Exercise aim: Report each line of the entries that contains the word "Insert", copied in full.

=== Section Start ===

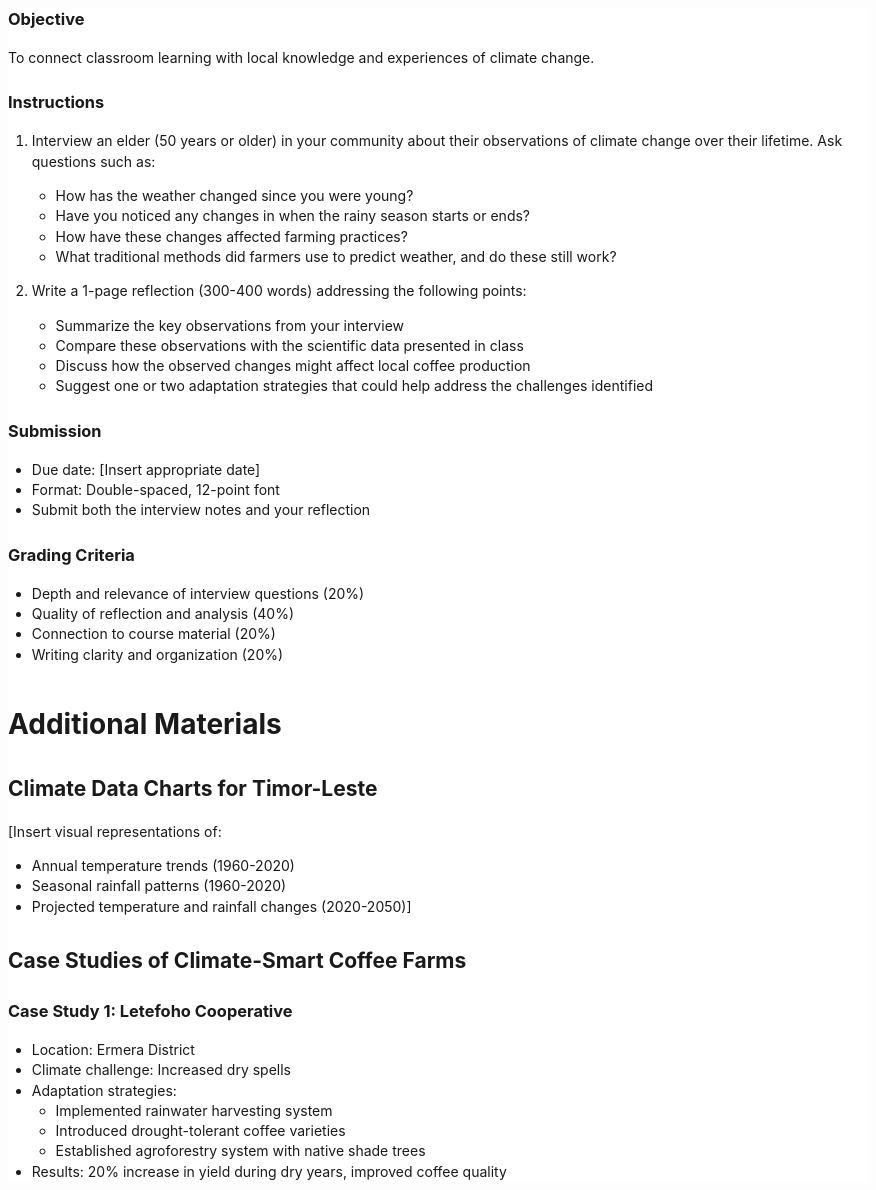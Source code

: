 ### Objective
To connect classroom learning with local knowledge and experiences of climate change.

### Instructions
1. Interview an elder (50 years or older) in your community about their observations of climate change over their lifetime. Ask questions such as:
   - How has the weather changed since you were young?
   - Have you noticed any changes in when the rainy season starts or ends?
   - How have these changes affected farming practices?
   - What traditional methods did farmers use to predict weather, and do these still work?

2. Write a 1-page reflection (300-400 words) addressing the following points:
   - Summarize the key observations from your interview
   - Compare these observations with the scientific data presented in class
   - Discuss how the observed changes might affect local coffee production
   - Suggest one or two adaptation strategies that could help address the challenges identified

### Submission
- Due date: [Insert appropriate date]
- Format: Double-spaced, 12-point font
- Submit both the interview notes and your reflection

### Grading Criteria
- Depth and relevance of interview questions (20%)
- Quality of reflection and analysis (40%)
- Connection to course material (20%)
- Writing clarity and organization (20%)

# Additional Materials

## Climate Data Charts for Timor-Leste

[Insert visual representations of:
- Annual temperature trends (1960-2020)
- Seasonal rainfall patterns (1960-2020)
- Projected temperature and rainfall changes (2020-2050)]

## Case Studies of Climate-Smart Coffee Farms

### Case Study 1: Letefoho Cooperative
- Location: Ermera District
- Climate challenge: Increased dry spells
- Adaptation strategies:
  * Implemented rainwater harvesting system
  * Introduced drought-tolerant coffee varieties
  * Established agroforestry system with native shade trees
- Results: 20% increase in yield during dry years, improved coffee quality
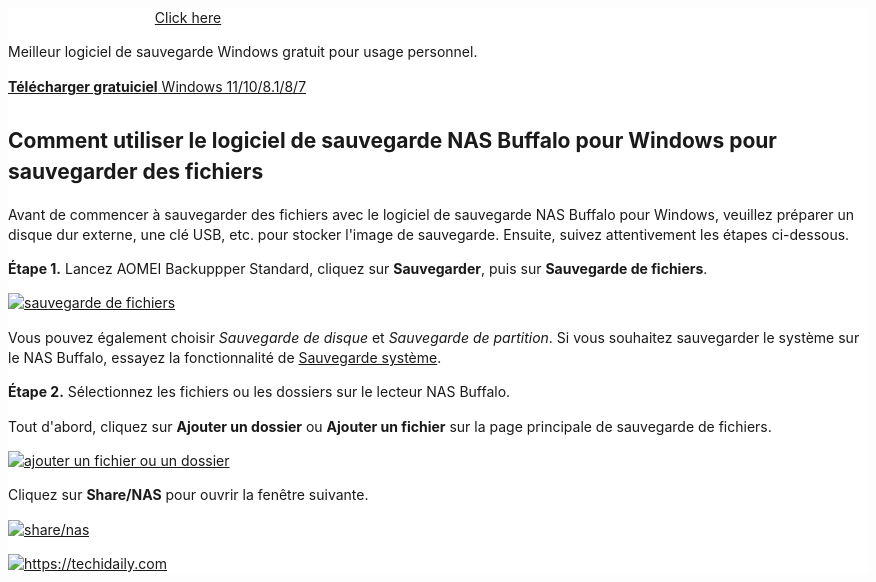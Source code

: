 
<span id="1983552">
					<video width="576" height="240" style="cursor:pointer"
           poster="//a.impactradius-go.com/display-clicktoplayimage/1983552.png"
           onclick="if(!this.playClicked){this.play();this.setAttribute('controls',true);this.playClicked=true;}">
	   <source src="//a.impactradius-go.com/display-ad/22993-1983552">
	   <img src="//a.impactradius-go.com/display-clicktoplayimage/1983552.png" style="border: none; height: 100%; width: 100%; object-fit: contain">
	</video>
	<div style="width:360px;text-align:center"><a href="javascript:window.open(decodeURIComponent('https%3A%2F%2Fhomestyler.sjv.io%2Fc%2F5597632%2F1983552%2F22993'), '_blank');void(0);">Click here</a></div>
</span>
<img height="0" width="0" src="https://imp.pxf.io/i/5597632/1983552/22993" style="position:absolute;visibility:hidden;" border="0" />


Meilleur logiciel de sauvegarde Windows gratuit pour usage personnel.

[**Télécharger gratuiciel** Windows 11/10/8.1/8/7](https://tools.techidaily.com/ubackup/products/)

## Comment utiliser le logiciel de sauvegarde NAS Buffalo pour Windows pour sauvegarder des fichiers

Avant de commencer à sauvegarder des fichiers avec le logiciel de sauvegarde NAS Buffalo pour Windows, veuillez préparer un disque dur externe, une clé USB, etc. pour stocker l'image de sauvegarde. Ensuite, suivez attentivement les étapes ci-dessous.

**Étape 1.** Lancez AOMEI Backuppper Standard, cliquez sur **Sauvegarder**, puis sur **Sauvegarde de fichiers**.

[![sauvegarde de fichiers](https://www.ubackup.com/fr/articles/data:image/gif;base64,R0lGODlhAQABAIAAAAAAAP///yH5BAEAAAAALAAAAAABAAEAAAIBRAA7)](https://www.ubackup.com/screenshot/fr/std/backup/sauvegarder/sauvegarde-fichier/sauvegarde-de-fichiers.png)

Vous pouvez également choisir _Sauvegarde de disque_ et _Sauvegarde de partition_. Si vous souhaitez sauvegarder le système sur le NAS Buffalo, essayez la fonctionnalité de [Sauvegarde système](https://tools.techidaily.com/ubackup/products/).

**Étape 2.** Sélectionnez les fichiers ou les dossiers sur le lecteur NAS Buffalo.

Tout d'abord, cliquez sur **Ajouter un dossier** ou **Ajouter un fichier** sur la page principale de sauvegarde de fichiers.

[![ajouter un fichier ou un dossier](https://www.ubackup.com/fr/articles/data:image/gif;base64,R0lGODlhAQABAIAAAAAAAP///yH5BAEAAAAALAAAAAABAAEAAAIBRAA7)](https://www.ubackup.com/screenshot/fr/std/backup/sauvegarder/sauvegarde-fichier/ajouter-dossier-fichier.png)

Cliquez sur **Share/NAS** pour ouvrir la fenêtre suivante.

[![share/nas](https://www.ubackup.com/fr/articles/data:image/gif;base64,R0lGODlhAQABAIAAAAAAAP///yH5BAEAAAAALAAAAAABAAEAAAIBRAA7)](https://www.ubackup.com/screenshot/fr/std/backup/sauvegarder/sauvegarde-fichier/ouvrir.png)


<a href="https://aligracehair.sjv.io/c/5597632/1885928/19272" target="_top" id="1885928">
  <img src="//a.impactradius-go.com/display-ad/19272-1885928" border="0" alt="https://techidaily.com" width="300" height="90"/>
</a>
<img height="0" width="0" src="https://aligracehair.sjv.io/i/5597632/1885928/19272" style="position:absolute;visibility:hidden;" border="0" />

=== Section End ===

The completed task:
- Due date: [Insert appropriate date]
[Insert visual representations of:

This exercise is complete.